Customer reaction, I think, generally has been very good. We’ve been very proactive from day one getting in front of our customers. We’ve had good communication. There’s certainly some concern, some of it being fueled by people who don’t have our interests at heart, whether it’s the competition or other third parties, that type of thing. But I think customers are always interested, as they should be in terms of what it means to them. I think they would be concerned if there was going to be a lot of disruption. They want to make sure some of the benefits of the synergies and the value added proposition come their way and I’m quite confident that it will.

Now it’s going to be an elongated process. And on day one you’re not at steady state, but we have great relationships with our customers, as does US, and we need to manage that well, but I would say overall, the reaction’s been good. Yes?


<Q>: [Inaudible] (24:34-24:41)

<A - William J. DeLaney>: Yeah, I’m going to let Chris take that one for you.

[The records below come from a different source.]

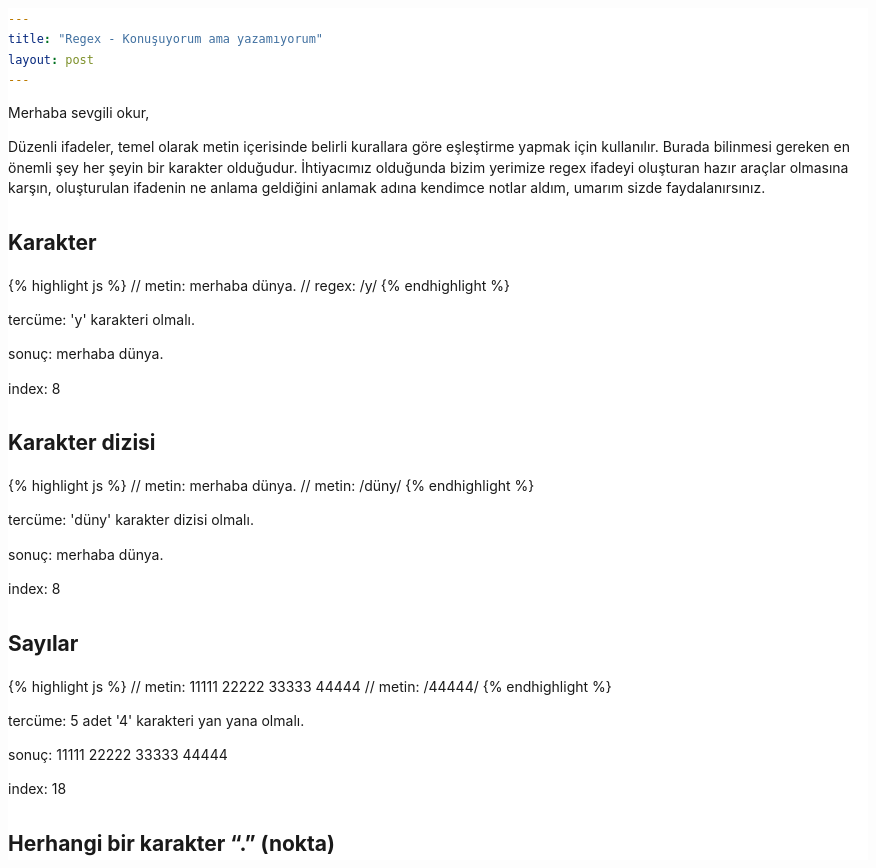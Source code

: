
 ```yaml
---
title: "Regex - Konuşuyorum ama yazamıyorum"
layout: post
---
```


Merhaba sevgili okur,

Düzenli ifadeler, temel olarak metin içerisinde belirli kurallara göre eşleştirme yapmak için kullanılır. Burada bilinmesi gereken en önemli şey her şeyin bir karakter olduğudur. İhtiyacımız olduğunda bizim yerimize regex ifadeyi oluşturan hazır araçlar olmasına karşın, oluşturulan ifadenin ne anlama geldiğini anlamak adına kendimce notlar aldım, umarım sizde faydalanırsınız.

## Karakter

{% highlight js %}
// metin: merhaba dünya.
// regex: /y/
{% endhighlight %}

tercüme: 'y' karakteri olmalı.

sonuç: merhaba dünya.

index: 8

## Karakter dizisi

{% highlight js %}
// metin: merhaba dünya.
// metin: /düny/
{% endhighlight %}

tercüme: 'düny' karakter dizisi olmalı.

sonuç: merhaba dünya.

index: 8

## Sayılar

{% highlight js %}
// metin: 11111 22222 33333 44444
// metin: /44444/
{% endhighlight %}

tercüme: 5 adet '4' karakteri yan yana olmalı.

sonuç: 11111 22222 33333 44444

index: 18

## Herhangi bir karakter “.” (nokta)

<A - Robert Chris Kreidler>: That’s a good question. Actually, all the synergies that we’ve identified and we’ve put out there and that we’re talking about are cost synergies. We actually are not contemplating or at least not putting into any of our numbers yet any revenue synergies.

<A - William J. DeLaney>: Yeah, yes sir.

<Q>: [Inaudible] (25:04-25:08)

<A - William J. DeLaney>: Right.

<Q>: [Inaudible] (25:10-25:22)

<A - William J. DeLaney>: Yeah, I think – look, the way I would look at that is you need to look at what this world’s going to be over the next three years, five years, and it’s continuing to move quite quickly. So when you look at our space today, yes, we’re the two largest of the industry, but there’s 16,000 other competitors. There’s all different types of competitors, from regionals to specialty to local. There’s some new kind of non-traditional competitors in our space.

So I think from my perspective, putting these two companies together in addition to some of the scale advantages that we can provide and some of the basic service levels we provide with our people, there’s a big opportunity with technology both on the customer-facing side in terms of how they order, how they work with Sysco. There’s opportunity, I think, to leverage our Sysco Ventures in terms of how they run their business. They are doing some things in cash and carry, we need to learn about that. So I think you need to think about in terms of channels and the opportunity to make this as easy as possible for our customers to do business with the combined entity.

And for us to continue to bring good ideas and better ideas to them as well, whether it be product, business solutions that type of thing. But you need to look at it that way, and you need to look at it over three-year, five-year time period.

Karen, we’re running late, but I’ll take your question.

<Q - Karen F. Short>: I was wondering what’s the question on whether review is by the FTC versus the DOJ, like how’s that decided and what would that mean for you guys .

<A - William J. DeLaney>: So I’ll take the first regulatory question, I’m going to let Chris take the second one.

<A - Robert Chris Kreidler>: Neither of us are lawyers, actually. My understanding is there really isn’t any guidelines or rules for that. Each agency has developed certain insights into certain industries and so sometimes, one will go this way versus the other way. Other than that, we don’t really understand and don’t know who’s going to get it. We know they’re discussing and we just don’t know who’s going to be on point.

And I think we are out of time, so I’m going to get us off the stage before the hook comes out. Thank you very much.